Among the entries below, extract exactly the lines that run from the one with "nervous system function." through the one with "2. Neurotrophin Biology", both ends included.

- _SOURCE MATERIAL_:
========================================

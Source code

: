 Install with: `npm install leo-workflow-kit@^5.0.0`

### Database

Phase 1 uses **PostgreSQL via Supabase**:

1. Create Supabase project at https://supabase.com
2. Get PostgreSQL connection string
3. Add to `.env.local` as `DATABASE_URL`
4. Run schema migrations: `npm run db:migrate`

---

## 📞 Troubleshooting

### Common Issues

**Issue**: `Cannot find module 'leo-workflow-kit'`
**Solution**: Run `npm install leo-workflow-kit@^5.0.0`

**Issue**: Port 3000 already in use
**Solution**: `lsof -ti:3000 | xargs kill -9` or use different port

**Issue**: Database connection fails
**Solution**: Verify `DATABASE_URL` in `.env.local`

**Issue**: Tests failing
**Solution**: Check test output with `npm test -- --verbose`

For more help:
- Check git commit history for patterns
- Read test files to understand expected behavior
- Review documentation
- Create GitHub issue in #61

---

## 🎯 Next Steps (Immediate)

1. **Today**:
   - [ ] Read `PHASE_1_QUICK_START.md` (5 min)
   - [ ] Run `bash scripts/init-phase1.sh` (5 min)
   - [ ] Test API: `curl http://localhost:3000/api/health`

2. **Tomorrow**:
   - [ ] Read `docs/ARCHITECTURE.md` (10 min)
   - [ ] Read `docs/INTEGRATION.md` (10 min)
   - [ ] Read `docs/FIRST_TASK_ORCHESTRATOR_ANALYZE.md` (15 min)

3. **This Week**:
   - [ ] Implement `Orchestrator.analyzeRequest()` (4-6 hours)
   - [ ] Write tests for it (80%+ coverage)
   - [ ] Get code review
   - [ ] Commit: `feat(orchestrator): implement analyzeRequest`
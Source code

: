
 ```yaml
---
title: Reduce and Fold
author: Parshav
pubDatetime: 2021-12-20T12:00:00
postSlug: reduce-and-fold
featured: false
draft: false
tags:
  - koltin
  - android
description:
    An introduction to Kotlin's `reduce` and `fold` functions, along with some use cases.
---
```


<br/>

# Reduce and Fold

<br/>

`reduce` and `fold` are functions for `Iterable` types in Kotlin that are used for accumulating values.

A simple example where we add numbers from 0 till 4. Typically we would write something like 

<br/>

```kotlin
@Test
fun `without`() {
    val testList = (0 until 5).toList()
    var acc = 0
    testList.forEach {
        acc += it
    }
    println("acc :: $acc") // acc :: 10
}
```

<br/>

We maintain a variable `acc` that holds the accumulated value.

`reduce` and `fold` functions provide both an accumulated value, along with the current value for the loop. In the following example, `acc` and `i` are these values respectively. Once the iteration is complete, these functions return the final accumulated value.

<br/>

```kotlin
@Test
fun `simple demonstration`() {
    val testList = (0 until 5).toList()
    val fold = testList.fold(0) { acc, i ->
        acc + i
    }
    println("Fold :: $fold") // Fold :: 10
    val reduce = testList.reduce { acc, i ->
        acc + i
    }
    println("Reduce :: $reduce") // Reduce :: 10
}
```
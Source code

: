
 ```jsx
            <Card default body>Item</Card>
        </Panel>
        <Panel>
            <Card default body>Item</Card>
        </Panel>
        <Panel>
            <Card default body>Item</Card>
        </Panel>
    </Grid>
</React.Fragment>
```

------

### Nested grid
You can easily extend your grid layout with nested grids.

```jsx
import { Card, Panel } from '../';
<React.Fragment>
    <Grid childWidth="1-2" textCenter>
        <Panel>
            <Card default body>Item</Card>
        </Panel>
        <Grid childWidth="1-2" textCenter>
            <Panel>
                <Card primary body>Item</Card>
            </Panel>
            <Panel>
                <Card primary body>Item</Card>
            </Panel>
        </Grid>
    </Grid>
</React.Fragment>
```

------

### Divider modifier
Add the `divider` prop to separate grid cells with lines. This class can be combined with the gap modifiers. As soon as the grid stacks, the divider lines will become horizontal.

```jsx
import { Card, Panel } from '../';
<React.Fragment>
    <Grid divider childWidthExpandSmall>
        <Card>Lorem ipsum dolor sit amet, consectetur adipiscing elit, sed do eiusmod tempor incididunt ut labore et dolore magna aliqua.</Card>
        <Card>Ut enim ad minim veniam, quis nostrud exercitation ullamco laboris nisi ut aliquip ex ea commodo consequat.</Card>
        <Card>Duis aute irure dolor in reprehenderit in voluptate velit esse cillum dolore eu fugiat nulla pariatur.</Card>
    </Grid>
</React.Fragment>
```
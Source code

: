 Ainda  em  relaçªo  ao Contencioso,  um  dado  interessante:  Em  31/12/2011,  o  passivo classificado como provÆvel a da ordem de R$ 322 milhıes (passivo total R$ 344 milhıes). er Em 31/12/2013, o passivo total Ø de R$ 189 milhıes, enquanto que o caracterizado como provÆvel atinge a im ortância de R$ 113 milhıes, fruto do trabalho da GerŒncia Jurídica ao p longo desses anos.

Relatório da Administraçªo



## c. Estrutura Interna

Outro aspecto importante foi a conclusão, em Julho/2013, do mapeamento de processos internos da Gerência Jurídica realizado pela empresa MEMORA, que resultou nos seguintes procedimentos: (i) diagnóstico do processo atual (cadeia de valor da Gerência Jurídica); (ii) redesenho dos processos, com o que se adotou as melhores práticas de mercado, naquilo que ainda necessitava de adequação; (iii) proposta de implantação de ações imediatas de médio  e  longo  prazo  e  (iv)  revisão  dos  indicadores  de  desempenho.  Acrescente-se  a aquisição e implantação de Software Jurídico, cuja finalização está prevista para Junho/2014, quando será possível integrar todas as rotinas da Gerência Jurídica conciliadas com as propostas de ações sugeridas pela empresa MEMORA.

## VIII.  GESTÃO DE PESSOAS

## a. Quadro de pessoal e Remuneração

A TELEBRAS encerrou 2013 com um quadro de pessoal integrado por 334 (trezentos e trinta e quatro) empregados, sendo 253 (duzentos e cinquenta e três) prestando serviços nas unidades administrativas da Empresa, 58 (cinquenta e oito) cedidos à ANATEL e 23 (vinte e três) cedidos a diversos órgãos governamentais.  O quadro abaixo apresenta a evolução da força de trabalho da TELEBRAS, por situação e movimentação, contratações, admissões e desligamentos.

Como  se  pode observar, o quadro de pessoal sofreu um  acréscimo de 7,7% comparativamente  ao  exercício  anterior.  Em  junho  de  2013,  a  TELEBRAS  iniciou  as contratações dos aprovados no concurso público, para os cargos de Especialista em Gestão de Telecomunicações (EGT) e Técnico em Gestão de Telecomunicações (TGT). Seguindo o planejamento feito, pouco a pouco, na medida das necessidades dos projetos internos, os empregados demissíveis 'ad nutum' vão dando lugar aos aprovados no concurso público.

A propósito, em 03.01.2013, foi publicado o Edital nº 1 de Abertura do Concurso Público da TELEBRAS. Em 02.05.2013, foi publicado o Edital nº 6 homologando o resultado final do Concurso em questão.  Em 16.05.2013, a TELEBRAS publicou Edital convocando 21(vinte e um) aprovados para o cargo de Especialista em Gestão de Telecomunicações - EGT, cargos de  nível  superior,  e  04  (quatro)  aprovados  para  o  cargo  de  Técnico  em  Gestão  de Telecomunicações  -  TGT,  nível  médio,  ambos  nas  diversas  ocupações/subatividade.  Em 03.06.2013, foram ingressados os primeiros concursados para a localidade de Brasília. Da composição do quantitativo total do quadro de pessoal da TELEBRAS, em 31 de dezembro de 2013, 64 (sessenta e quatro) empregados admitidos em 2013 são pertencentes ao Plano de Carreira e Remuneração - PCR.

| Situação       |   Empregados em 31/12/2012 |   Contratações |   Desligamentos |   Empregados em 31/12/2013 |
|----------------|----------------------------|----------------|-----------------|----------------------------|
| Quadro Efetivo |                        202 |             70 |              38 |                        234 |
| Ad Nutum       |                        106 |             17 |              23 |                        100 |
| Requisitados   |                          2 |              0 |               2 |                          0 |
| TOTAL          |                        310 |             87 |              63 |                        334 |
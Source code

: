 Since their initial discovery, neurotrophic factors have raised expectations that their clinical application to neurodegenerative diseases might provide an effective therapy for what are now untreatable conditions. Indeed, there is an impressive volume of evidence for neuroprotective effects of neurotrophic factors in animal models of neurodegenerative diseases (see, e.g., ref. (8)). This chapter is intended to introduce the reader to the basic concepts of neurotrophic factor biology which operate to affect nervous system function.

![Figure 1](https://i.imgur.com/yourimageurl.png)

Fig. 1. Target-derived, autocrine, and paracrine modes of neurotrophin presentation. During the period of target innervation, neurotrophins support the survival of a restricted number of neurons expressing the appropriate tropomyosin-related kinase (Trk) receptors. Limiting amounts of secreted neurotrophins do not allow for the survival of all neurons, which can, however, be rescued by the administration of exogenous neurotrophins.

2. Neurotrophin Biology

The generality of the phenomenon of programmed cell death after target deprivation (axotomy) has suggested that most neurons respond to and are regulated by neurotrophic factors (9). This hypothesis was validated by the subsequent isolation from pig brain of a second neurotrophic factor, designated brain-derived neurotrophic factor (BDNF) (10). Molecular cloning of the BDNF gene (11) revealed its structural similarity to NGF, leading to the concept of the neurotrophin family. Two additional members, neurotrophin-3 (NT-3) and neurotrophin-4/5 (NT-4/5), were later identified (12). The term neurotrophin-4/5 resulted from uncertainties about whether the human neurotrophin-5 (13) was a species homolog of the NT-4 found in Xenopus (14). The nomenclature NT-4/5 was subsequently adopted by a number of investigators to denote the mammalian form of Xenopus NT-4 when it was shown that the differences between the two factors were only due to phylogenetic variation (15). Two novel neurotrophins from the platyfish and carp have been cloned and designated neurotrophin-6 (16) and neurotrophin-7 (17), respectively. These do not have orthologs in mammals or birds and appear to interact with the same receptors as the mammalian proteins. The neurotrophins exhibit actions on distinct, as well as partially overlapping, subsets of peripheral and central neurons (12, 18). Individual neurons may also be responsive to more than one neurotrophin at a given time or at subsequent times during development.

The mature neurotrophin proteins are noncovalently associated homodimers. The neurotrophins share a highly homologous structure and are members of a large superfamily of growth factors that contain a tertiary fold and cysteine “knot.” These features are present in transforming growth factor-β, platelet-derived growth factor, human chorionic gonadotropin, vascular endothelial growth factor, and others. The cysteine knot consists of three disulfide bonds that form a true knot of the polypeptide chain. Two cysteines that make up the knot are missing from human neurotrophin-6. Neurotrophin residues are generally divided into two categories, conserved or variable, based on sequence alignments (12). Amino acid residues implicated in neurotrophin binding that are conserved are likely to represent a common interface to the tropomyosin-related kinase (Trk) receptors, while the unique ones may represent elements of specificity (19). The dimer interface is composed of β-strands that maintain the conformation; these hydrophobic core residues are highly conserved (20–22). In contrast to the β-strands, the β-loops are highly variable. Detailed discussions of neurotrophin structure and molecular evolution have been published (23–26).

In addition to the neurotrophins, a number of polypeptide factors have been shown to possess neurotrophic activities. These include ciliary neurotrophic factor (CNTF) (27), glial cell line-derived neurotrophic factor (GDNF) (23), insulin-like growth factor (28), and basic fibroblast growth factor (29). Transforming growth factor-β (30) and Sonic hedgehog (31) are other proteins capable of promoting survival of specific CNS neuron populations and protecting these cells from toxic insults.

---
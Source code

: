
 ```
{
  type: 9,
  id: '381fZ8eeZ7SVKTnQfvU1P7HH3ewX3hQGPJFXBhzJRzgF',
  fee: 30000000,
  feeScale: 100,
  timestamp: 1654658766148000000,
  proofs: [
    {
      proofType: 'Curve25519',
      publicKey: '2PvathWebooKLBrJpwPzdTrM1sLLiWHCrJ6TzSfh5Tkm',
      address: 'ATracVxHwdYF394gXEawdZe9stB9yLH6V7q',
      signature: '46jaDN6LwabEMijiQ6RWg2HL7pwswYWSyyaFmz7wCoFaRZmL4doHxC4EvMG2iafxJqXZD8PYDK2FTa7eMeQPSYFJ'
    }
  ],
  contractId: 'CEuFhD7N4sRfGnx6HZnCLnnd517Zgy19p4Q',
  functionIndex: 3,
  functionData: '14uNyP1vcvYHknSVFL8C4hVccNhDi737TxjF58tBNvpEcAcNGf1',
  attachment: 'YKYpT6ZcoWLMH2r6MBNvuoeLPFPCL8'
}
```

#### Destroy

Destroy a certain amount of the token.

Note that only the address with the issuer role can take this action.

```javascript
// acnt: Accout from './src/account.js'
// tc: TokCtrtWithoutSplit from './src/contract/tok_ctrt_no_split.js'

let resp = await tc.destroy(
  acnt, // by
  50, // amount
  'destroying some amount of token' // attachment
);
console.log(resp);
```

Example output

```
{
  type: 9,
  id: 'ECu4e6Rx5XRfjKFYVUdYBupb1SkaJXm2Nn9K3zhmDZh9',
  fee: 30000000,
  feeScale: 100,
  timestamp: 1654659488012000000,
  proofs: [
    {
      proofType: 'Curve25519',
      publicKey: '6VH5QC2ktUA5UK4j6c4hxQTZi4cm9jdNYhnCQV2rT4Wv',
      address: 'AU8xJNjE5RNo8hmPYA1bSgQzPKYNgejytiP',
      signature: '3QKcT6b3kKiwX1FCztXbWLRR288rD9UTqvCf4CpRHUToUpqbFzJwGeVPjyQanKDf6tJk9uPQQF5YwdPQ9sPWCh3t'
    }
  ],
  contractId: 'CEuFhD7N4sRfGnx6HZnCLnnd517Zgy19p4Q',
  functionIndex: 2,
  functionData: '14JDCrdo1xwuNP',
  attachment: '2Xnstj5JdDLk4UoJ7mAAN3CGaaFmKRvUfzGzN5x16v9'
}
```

========================================

- _TASK SOLUTION_:
: Since their initial discovery, neurotrophic factors have raised expectations that their clinical application to neurodegenerative diseases might provide an effective therapy for what are now untreatable conditions. Indeed, there is an impressive volume of evidence for neuroprotective effects of neurotrophic factors in animal models of neurodegenerative diseases (see, e.g., ref. (8)). This chapter is intended to introduce the reader to the basic concepts of neurotrophic factor biology which operate to affect nervous system function.

![Figure 1](https://i.imgur.com/yourimageurl.png)

Fig. 1. Target-derived, autocrine, and paracrine modes of neurotrophin presentation. During the period of target innervation, neurotrophins support the survival of a restricted number of neurons expressing the appropriate tropomyosin-related kinase (Trk) receptors. Limiting amounts of secreted neurotrophins do not allow for the survival of all neurons, which can, however, be rescued by the administration of exogenous neurotrophins.

2. Neurotrophin Biology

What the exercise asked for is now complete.